There are some good kids out there and there are some bad. I love how people can turn "victim" in a heartbeat. Let's try obeying the laws kid or slap mom with a where was your son and what was he doing fine. WTF was mom off doing while the kid stole the car? Same old BS everyday unless we change the laws and actually punish idiots for their crimes and end this litigation at the drop of a hat crap.


----------



## Carol Boche (May 13, 2007)

David Frost said:


> All he did was steal a car and resist arrest, but he's a good boy and those nasty police officers were just harrassing him.

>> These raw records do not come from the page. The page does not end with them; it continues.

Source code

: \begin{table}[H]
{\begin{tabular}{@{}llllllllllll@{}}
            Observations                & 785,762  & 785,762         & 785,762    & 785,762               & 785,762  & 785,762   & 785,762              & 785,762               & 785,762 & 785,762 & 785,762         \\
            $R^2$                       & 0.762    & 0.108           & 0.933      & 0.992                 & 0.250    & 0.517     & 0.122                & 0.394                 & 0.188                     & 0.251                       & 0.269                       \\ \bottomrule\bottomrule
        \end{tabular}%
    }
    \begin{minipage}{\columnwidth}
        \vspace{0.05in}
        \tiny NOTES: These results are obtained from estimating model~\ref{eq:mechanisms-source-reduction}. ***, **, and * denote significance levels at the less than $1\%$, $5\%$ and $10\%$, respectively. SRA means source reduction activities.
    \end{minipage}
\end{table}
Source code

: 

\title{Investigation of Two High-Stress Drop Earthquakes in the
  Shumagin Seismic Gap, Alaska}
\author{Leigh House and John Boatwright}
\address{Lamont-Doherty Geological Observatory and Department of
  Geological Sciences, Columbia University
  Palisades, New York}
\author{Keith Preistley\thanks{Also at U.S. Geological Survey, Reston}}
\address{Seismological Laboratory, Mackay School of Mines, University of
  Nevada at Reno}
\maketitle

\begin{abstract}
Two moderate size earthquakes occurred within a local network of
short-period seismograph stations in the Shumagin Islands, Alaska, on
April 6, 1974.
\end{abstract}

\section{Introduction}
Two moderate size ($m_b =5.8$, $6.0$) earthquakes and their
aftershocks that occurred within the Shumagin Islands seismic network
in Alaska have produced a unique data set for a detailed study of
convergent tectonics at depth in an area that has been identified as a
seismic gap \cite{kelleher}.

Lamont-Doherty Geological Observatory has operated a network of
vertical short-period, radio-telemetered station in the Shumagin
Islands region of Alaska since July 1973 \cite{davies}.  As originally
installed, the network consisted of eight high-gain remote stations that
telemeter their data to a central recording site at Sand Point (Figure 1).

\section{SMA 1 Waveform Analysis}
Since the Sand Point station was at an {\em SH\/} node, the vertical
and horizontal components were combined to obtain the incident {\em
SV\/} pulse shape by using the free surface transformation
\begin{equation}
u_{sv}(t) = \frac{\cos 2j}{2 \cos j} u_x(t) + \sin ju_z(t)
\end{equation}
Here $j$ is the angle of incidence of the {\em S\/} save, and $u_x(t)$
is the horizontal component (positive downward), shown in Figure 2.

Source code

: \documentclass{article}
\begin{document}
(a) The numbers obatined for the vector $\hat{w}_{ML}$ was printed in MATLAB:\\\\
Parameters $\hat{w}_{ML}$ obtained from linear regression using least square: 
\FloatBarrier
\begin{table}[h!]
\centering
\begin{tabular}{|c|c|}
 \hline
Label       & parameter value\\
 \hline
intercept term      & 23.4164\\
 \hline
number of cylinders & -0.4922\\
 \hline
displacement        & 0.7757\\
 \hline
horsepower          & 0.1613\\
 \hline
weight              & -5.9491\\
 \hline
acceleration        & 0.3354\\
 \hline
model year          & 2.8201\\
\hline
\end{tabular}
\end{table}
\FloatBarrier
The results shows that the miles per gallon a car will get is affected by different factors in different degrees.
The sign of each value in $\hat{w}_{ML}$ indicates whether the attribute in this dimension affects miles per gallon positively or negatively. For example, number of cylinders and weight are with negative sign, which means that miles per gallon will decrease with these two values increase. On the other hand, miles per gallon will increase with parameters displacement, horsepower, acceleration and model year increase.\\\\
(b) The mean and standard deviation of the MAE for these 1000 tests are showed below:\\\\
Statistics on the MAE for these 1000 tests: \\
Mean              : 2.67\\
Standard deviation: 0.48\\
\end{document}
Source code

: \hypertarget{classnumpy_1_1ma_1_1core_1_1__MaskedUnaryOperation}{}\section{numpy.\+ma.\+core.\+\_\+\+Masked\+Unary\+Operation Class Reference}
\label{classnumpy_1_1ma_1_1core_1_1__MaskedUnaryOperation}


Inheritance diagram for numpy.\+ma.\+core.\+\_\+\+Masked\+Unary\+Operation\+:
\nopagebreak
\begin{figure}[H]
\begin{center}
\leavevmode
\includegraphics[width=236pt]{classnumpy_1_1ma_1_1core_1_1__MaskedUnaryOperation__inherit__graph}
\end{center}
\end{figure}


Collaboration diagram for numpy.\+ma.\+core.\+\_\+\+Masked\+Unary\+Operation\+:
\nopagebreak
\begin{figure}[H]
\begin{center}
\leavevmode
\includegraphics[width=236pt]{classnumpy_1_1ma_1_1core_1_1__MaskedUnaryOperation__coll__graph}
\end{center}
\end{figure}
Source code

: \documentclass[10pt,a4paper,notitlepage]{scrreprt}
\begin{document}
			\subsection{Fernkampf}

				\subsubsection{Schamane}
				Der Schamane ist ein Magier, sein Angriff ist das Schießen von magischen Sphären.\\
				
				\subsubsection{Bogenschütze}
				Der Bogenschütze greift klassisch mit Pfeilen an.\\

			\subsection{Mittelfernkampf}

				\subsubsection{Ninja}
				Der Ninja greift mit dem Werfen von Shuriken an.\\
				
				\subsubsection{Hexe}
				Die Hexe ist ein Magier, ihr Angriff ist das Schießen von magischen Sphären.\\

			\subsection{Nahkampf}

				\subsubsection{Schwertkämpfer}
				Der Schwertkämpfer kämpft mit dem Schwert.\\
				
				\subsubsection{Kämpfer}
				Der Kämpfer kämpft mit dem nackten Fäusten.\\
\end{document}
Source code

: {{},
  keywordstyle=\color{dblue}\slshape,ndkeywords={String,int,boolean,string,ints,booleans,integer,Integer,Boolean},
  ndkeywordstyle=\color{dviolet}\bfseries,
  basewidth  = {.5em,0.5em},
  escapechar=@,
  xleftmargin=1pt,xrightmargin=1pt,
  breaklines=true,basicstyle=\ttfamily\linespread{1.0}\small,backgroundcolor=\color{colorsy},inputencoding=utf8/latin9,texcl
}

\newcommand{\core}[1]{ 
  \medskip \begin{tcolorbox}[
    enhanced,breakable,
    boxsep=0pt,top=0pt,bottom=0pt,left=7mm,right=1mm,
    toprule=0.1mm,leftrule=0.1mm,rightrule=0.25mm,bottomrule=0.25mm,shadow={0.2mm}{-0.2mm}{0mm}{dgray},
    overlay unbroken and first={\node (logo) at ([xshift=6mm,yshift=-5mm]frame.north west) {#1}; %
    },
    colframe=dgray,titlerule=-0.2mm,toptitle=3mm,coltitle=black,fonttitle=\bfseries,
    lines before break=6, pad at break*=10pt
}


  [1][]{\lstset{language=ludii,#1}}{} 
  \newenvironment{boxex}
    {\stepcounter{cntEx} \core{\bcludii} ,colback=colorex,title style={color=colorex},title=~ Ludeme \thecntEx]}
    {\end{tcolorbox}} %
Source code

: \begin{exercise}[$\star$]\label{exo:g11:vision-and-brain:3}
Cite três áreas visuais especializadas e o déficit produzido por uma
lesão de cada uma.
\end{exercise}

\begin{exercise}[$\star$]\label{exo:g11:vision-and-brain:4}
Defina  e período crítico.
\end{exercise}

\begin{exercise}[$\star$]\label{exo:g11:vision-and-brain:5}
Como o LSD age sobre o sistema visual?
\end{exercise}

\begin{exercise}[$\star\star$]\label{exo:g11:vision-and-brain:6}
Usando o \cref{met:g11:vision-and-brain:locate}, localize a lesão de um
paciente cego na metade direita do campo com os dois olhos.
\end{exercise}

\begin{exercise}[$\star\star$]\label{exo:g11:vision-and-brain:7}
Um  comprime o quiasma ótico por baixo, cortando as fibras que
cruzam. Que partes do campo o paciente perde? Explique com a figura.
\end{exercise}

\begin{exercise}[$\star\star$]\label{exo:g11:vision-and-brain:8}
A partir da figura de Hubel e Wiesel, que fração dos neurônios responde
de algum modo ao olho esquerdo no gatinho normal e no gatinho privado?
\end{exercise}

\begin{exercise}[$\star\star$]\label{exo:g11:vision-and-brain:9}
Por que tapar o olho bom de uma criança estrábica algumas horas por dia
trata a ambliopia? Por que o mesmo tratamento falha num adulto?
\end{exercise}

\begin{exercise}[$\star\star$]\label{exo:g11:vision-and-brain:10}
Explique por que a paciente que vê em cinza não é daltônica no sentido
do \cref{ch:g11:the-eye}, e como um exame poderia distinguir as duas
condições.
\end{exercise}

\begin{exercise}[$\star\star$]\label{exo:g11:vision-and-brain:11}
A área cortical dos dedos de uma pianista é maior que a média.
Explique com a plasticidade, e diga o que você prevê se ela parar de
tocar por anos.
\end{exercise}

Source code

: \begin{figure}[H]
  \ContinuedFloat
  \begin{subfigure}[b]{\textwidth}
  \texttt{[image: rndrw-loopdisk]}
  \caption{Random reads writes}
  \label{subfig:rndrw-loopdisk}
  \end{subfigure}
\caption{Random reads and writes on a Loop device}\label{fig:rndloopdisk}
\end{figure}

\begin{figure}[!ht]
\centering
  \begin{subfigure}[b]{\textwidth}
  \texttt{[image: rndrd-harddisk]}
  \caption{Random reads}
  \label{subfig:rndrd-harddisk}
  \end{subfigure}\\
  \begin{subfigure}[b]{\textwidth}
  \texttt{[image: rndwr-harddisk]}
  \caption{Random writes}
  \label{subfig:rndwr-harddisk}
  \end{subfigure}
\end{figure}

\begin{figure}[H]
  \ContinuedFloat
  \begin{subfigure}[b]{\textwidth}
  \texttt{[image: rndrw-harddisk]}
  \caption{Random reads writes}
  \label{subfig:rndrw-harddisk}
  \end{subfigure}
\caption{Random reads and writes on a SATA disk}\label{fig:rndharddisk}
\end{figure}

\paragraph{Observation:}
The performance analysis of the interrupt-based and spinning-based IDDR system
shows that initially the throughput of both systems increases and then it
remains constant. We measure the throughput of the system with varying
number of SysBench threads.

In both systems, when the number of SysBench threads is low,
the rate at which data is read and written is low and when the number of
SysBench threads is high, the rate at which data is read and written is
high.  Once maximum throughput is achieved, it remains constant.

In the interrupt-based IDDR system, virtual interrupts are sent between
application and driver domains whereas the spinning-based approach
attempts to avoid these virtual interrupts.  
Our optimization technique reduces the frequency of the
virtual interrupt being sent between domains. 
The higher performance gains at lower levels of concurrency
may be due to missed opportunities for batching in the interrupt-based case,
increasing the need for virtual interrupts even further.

This is what kills me.....take some responsibility MOM........:twisted: 

Dog did a bang up job on the kid though, I agree, I'm sure it had to hurt.


----------



## Jeff Oehlsen (Apr 7, 2006)

I don't get it. A police officer had a gun??? REALLY??? I have been pulled over before, never got bit or hurt. I have been arrested before, never had a dog bite me. I wonder what the difference was ??](*,) ](*,) ](*,) ](*,) ](*,)


----------



## Julie Blanding (Mar 12, 2008)

What is the big deal? So, he stole a car and took a joyride in it? That is in no way putting the public in danger...=;

I don't feel bad for the kid at all, he got what he deserved. What if he totaled the vehicle and damaged the front of a store or someone's home, or worse yet ran over someone... that would be okay too since he was just a 'kid'.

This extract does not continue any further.